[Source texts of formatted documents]

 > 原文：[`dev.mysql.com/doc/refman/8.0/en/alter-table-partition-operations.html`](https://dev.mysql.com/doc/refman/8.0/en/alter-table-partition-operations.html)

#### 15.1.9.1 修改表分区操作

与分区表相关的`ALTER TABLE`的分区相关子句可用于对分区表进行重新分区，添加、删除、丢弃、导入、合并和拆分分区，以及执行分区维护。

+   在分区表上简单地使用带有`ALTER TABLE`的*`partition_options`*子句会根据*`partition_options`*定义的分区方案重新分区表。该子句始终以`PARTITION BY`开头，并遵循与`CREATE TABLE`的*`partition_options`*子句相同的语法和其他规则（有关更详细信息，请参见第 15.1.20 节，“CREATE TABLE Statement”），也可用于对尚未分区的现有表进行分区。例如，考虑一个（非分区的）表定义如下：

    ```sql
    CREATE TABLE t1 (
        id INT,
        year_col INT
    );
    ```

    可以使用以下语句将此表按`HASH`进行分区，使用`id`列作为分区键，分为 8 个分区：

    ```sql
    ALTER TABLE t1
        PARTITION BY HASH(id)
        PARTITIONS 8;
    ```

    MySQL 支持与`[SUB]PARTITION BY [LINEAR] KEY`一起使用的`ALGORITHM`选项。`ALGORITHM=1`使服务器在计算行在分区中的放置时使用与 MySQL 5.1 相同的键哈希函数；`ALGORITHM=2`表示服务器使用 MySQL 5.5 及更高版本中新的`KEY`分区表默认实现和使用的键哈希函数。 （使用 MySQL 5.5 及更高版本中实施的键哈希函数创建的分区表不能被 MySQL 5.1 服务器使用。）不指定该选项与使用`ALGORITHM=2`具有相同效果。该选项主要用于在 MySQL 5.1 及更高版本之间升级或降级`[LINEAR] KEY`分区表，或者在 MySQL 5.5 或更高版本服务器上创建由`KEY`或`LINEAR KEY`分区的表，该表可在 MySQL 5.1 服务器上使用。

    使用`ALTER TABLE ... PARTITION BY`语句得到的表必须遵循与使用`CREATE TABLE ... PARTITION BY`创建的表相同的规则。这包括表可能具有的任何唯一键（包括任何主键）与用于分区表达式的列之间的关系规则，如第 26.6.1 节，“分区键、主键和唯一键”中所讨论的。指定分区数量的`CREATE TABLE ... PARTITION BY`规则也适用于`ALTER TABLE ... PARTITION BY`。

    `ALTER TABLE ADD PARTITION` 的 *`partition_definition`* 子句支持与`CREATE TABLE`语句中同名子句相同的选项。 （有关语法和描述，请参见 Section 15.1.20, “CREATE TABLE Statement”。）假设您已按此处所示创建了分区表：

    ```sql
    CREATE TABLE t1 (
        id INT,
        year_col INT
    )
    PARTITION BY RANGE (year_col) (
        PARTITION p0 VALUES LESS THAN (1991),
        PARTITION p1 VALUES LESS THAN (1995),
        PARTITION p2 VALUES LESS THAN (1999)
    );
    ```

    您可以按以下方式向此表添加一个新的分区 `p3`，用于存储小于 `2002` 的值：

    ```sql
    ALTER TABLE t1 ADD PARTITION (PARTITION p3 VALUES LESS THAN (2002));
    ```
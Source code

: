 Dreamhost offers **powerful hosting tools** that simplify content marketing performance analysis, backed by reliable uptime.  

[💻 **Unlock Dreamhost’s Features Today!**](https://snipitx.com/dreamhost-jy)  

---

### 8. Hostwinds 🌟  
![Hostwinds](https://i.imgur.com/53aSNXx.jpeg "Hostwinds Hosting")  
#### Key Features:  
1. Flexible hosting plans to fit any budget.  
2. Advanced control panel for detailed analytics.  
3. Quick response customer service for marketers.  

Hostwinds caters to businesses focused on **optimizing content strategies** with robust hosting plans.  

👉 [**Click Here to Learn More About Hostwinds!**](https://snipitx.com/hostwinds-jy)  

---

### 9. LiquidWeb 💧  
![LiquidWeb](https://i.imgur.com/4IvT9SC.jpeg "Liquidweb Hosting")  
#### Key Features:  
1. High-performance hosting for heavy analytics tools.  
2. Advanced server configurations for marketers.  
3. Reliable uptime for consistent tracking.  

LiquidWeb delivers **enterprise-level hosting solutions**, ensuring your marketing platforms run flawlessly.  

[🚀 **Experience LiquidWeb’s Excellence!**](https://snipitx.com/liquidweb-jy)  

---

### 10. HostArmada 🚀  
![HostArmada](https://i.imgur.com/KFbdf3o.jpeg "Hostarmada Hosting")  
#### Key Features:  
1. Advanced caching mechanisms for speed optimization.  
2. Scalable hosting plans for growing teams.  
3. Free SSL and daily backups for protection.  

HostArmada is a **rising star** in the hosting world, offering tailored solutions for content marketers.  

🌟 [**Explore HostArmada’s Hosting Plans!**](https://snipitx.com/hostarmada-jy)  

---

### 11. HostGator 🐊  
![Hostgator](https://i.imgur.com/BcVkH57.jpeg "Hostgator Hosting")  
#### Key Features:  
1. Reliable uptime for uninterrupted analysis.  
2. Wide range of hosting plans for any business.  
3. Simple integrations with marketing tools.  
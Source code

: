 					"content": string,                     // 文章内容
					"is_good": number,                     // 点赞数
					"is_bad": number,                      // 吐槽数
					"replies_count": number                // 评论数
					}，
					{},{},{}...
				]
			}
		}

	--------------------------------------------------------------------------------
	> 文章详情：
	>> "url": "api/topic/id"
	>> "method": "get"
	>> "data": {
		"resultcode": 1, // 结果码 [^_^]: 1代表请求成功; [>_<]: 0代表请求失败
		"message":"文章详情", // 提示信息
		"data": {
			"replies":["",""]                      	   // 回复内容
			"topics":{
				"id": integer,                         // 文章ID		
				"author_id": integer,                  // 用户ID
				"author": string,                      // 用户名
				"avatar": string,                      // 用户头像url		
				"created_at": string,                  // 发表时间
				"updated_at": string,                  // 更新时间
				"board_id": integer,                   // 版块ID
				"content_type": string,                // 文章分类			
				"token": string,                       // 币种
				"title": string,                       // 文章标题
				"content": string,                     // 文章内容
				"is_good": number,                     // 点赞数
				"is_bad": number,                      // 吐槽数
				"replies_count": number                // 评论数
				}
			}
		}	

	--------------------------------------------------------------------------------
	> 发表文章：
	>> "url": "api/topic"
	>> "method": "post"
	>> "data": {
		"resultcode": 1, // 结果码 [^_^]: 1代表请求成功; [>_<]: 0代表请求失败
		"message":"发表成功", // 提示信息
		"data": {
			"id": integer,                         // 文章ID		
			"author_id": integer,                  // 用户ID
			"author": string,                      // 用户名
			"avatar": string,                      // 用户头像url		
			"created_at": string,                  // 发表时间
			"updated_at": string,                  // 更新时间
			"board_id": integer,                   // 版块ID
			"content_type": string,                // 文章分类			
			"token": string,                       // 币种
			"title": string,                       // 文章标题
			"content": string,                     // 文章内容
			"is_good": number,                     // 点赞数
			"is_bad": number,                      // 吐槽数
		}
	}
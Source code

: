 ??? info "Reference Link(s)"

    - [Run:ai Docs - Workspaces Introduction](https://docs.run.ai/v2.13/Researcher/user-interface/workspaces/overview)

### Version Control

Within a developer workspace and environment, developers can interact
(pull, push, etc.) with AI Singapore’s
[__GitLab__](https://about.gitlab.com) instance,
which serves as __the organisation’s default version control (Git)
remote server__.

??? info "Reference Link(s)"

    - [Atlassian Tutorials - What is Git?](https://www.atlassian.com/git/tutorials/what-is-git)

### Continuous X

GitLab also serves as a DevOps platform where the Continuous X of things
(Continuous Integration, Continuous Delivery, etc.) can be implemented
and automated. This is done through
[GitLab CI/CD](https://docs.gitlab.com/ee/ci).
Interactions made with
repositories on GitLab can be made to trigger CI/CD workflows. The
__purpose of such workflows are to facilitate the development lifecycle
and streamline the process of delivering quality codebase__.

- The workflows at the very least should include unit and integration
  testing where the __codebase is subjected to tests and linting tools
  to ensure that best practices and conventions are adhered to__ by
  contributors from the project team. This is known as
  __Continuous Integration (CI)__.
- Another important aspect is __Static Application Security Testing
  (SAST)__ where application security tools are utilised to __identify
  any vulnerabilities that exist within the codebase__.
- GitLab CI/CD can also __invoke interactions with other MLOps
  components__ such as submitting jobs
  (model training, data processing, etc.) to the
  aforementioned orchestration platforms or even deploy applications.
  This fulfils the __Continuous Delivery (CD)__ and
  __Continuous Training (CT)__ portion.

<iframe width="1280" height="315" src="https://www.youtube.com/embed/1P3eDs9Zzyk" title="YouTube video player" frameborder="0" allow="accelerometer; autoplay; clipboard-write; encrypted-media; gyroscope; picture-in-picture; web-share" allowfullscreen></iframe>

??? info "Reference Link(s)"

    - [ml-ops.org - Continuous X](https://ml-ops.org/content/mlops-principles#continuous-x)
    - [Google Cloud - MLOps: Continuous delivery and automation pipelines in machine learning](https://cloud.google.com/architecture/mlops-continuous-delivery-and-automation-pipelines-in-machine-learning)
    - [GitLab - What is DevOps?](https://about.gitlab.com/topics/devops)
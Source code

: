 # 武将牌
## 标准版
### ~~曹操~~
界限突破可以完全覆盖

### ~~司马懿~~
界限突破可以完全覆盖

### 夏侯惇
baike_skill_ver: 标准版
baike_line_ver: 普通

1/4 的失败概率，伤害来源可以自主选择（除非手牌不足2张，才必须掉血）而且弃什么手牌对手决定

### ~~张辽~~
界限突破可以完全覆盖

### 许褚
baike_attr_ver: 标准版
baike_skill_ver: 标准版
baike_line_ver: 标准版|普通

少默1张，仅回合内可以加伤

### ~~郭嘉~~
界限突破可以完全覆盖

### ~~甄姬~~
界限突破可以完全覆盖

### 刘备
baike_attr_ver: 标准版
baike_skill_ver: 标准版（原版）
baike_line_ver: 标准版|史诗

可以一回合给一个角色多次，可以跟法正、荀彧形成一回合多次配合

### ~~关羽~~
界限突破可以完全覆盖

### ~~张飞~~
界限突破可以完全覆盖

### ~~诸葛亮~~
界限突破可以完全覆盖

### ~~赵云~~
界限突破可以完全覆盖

**TASK TO COMPLETE:** Which lines in the records above contain the word "analytics"? Return each of them.

**REPLY:**
2. Advanced control panel for detailed analytics.  
1. High-performance hosting for heavy analytics tools.  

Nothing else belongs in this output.